## ASSIGNED TASK
For the records that follow, work out how many lines include "actual" and give only that count.

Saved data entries
((

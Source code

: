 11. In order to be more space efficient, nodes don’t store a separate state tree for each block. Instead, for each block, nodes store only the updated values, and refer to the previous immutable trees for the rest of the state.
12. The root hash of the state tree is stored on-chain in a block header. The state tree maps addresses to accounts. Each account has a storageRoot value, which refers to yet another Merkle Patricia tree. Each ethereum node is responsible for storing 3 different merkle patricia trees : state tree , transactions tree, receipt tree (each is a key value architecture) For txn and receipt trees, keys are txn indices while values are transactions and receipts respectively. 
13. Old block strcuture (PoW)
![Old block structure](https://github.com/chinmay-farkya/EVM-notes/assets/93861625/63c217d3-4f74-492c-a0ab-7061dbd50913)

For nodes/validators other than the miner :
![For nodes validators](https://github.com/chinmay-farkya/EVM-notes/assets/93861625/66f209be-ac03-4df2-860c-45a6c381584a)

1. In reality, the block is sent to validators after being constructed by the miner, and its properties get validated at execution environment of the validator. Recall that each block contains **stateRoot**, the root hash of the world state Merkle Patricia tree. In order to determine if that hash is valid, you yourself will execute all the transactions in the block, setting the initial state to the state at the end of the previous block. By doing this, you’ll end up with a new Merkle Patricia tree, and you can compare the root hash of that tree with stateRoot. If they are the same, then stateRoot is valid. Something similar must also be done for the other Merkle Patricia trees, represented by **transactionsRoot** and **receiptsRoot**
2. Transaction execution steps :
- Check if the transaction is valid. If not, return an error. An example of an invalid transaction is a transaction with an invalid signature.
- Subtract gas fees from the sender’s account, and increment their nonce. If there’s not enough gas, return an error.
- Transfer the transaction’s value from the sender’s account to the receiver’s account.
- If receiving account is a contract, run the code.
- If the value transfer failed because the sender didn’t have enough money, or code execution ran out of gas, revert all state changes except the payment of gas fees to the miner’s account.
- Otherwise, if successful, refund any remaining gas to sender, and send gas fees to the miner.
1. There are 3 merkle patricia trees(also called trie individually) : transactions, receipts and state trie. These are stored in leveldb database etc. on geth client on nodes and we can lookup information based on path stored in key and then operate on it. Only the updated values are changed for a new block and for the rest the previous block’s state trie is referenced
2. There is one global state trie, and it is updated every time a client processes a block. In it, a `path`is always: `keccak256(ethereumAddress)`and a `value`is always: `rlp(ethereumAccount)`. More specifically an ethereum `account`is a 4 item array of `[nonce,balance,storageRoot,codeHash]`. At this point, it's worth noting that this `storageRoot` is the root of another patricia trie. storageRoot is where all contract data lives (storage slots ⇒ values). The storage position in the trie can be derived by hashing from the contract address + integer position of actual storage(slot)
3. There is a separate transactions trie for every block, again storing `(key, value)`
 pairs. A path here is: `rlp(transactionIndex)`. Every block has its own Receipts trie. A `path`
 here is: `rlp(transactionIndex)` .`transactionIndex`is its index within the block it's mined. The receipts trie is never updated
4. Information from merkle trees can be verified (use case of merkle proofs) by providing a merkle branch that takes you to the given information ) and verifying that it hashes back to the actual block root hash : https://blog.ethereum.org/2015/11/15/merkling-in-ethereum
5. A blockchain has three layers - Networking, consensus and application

))

## RESPONSE BELOW
2